Capital gains tax (CGT) is levied on profits made from the sale of assets. CGT is paid by individuals, trusts and personal representatives of deceased persons; gains made by companies are subject to corporation tax. In our latest forecast, we expect CGT to raise £9.1 billion in 2019-20. That would represent 1.1 per cent of all receipts and is equivalent to around £300 per household and 0.4 per cent of national income.

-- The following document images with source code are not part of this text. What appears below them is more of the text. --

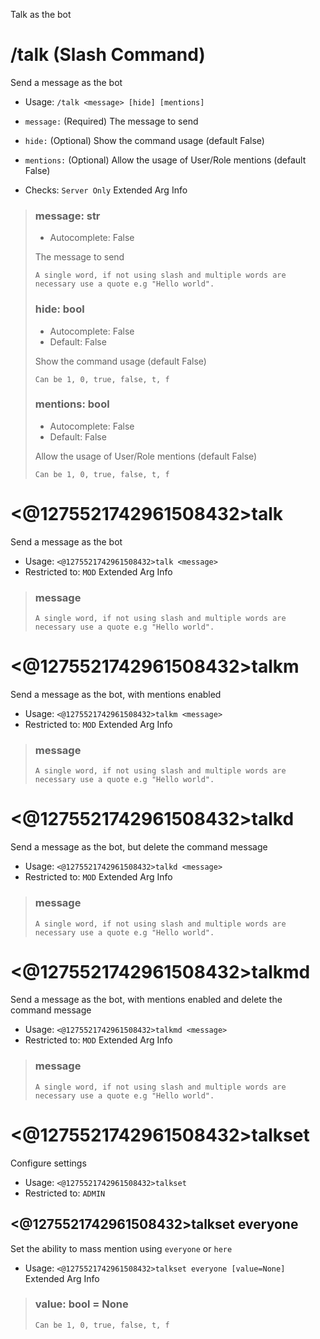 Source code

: Talk as the bot

# /talk (Slash Command)
Send a message as the bot<br/>
 - Usage: `/talk <message> [hide] [mentions]`
 - `message:` (Required) The message to send
 - `hide:` (Optional) Show the command usage (default False)
 - `mentions:` (Optional) Allow the usage of User/Role mentions (default False)

 - Checks: `Server Only`
Extended Arg Info
> ### message: str
> - Autocomplete: False
> 
> The message to send
> 
> ```
> A single word, if not using slash and multiple words are necessary use a quote e.g "Hello world".
> ```
> ### hide: bool
> - Autocomplete: False
> - Default: False
> 
> Show the command usage (default False)
> 
> ```
> Can be 1, 0, true, false, t, f
> ```
> ### mentions: bool
> - Autocomplete: False
> - Default: False
> 
> Allow the usage of User/Role mentions (default False)
> 
> ```
> Can be 1, 0, true, false, t, f
> ```
# <@1275521742961508432>talk
Send a message as the bot<br/>
 - Usage: `<@1275521742961508432>talk <message>`
 - Restricted to: `MOD`
Extended Arg Info
> ### message
> ```
> A single word, if not using slash and multiple words are necessary use a quote e.g "Hello world".
> ```
# <@1275521742961508432>talkm
Send a message as the bot, with mentions enabled<br/>
 - Usage: `<@1275521742961508432>talkm <message>`
 - Restricted to: `MOD`
Extended Arg Info
> ### message
> ```
> A single word, if not using slash and multiple words are necessary use a quote e.g "Hello world".
> ```
# <@1275521742961508432>talkd
Send a message as the bot, but delete the command message<br/>
 - Usage: `<@1275521742961508432>talkd <message>`
 - Restricted to: `MOD`
Extended Arg Info
> ### message
> ```
> A single word, if not using slash and multiple words are necessary use a quote e.g "Hello world".
> ```
# <@1275521742961508432>talkmd
Send a message as the bot, with mentions enabled and delete the command message<br/>
 - Usage: `<@1275521742961508432>talkmd <message>`
 - Restricted to: `MOD`
Extended Arg Info
> ### message
> ```
> A single word, if not using slash and multiple words are necessary use a quote e.g "Hello world".
> ```
# <@1275521742961508432>talkset
Configure settings<br/>
 - Usage: `<@1275521742961508432>talkset`
 - Restricted to: `ADMIN`
## <@1275521742961508432>talkset everyone
Set the ability to mass mention using `everyone` or `here`<br/>
 - Usage: `<@1275521742961508432>talkset everyone [value=None]`
Extended Arg Info
> ### value: bool = None
> ```
> Can be 1, 0, true, false, t, f
> ```
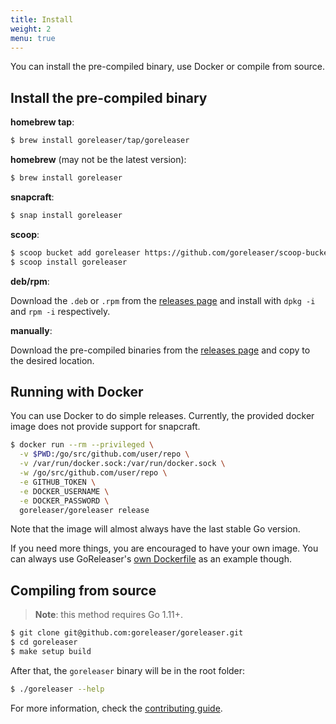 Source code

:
 ```yaml
---
title: Install
weight: 2
menu: true
---
```


You can install the pre-compiled binary, use Docker or compile from source.

## Install the pre-compiled binary

**homebrew tap**:

```sh
$ brew install goreleaser/tap/goreleaser
```

**homebrew** (may not be the latest version):

```sh
$ brew install goreleaser
```

**snapcraft**:

```sh
$ snap install goreleaser
```

**scoop**:

```sh
$ scoop bucket add goreleaser https://github.com/goreleaser/scoop-bucket.git
$ scoop install goreleaser
```

**deb/rpm**:

Download the `.deb` or `.rpm` from the [releases page][releases] and
install with `dpkg -i` and `rpm -i` respectively.

**manually**:

Download the pre-compiled binaries from the [releases page][releases] and
copy to the desired location.

## Running with Docker

You can use Docker to do simple releases. Currently, the provided docker
image does not provide support for snapcraft.

```sh
$ docker run --rm --privileged \
  -v $PWD:/go/src/github.com/user/repo \
  -v /var/run/docker.sock:/var/run/docker.sock \
  -w /go/src/github.com/user/repo \
  -e GITHUB_TOKEN \
  -e DOCKER_USERNAME \
  -e DOCKER_PASSWORD \
  goreleaser/goreleaser release
```

Note that the image will almost always have the last stable Go version.

If you need more things, you are encouraged to have your own image. You can
always use GoReleaser's [own Dockerfile][dockerfile] as an example though.

[dockerfile]: https://github.com/goreleaser/goreleaser/blob/master/Dockerfile
[releases]: https://github.com/goreleaser/goreleaser/releases

## Compiling from source

> **Note**: this method requires Go 1.11+.

```sh
$ git clone git@github.com:goreleaser/goreleaser.git
$ cd goreleaser
$ make setup build
```

After that, the `goreleaser` binary will be in the root folder:

```sh
$ ./goreleaser --help
```

For more information, check the [contributing guide][contrib].

[contrib]: /contributing
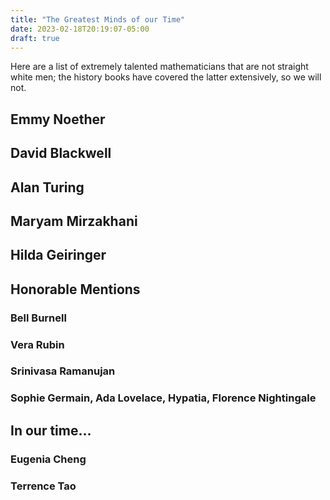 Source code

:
 ```yaml
---
title: "The Greatest Minds of our Time"
date: 2023-02-18T20:19:07-05:00
draft: true
---
```


Here are a list of extremely talented mathematicians that are not straight white men; the history books have covered the latter extensively, so we will not.

## Emmy Noether

## David Blackwell

## Alan Turing

## Maryam Mirzakhani

## Hilda Geiringer

## Honorable Mentions

### Bell Burnell

### Vera Rubin

### Srinivasa Ramanujan

### Sophie Germain, Ada Lovelace, Hypatia, Florence Nightingale

## In our time...

### Eugenia Cheng

### Terrence Tao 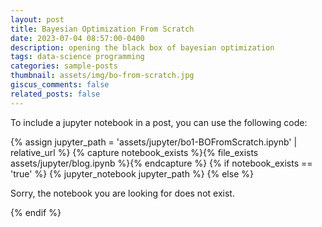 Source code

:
 ```yaml
---
layout: post
title: Bayesian Optimization From Scratch
date: 2023-07-04 08:57:00-0400
description: opening the black box of bayesian optimization
tags: data-science programming
categories: sample-posts
thumbnail: assets/img/bo-from-scratch.jpg
giscus_comments: false
related_posts: false
---
```


To include a jupyter notebook in a post, you can use the following code:

{% assign jupyter_path = 'assets/jupyter/bo1-BOFromScratch.ipynb' | relative_url %}
{% capture notebook_exists %}{% file_exists assets/jupyter/blog.ipynb %}{% endcapture %}
{% if notebook_exists == 'true' %}
  {% jupyter_notebook jupyter_path %}
{% else %}
  <p>Sorry, the notebook you are looking for does not exist.</p>
{% endif %}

The rate of CGT paid depends on the income of an individual and the type of asset being sold:
- Basic rate income tax payers are typically subject to lower CGT rates: 10 per cent on gains from most assets and 18 per cent on residential property and ‘carried interest’ (performance-based rewards for investment managers). Primary residences (i.e. one’s main home) are exempt from CGT;
- For trusts, and for individuals whose combined income and gains are above the higher rate income tax threshold, higher rates of CGT apply (20 per cent for most assets and 28 per cent on residential property and carried interest);
- Sole traders and partners selling their business may qualify for the lower Entrepreneurs’ Relief rate of 10 per cent, up to a lifetime limit of £10 million;
- Tax is only paid on gains above a threshold (the Annual Exempt Amount), which in 2019-20 is set at £12,000 for individuals and £6,000 for trusts.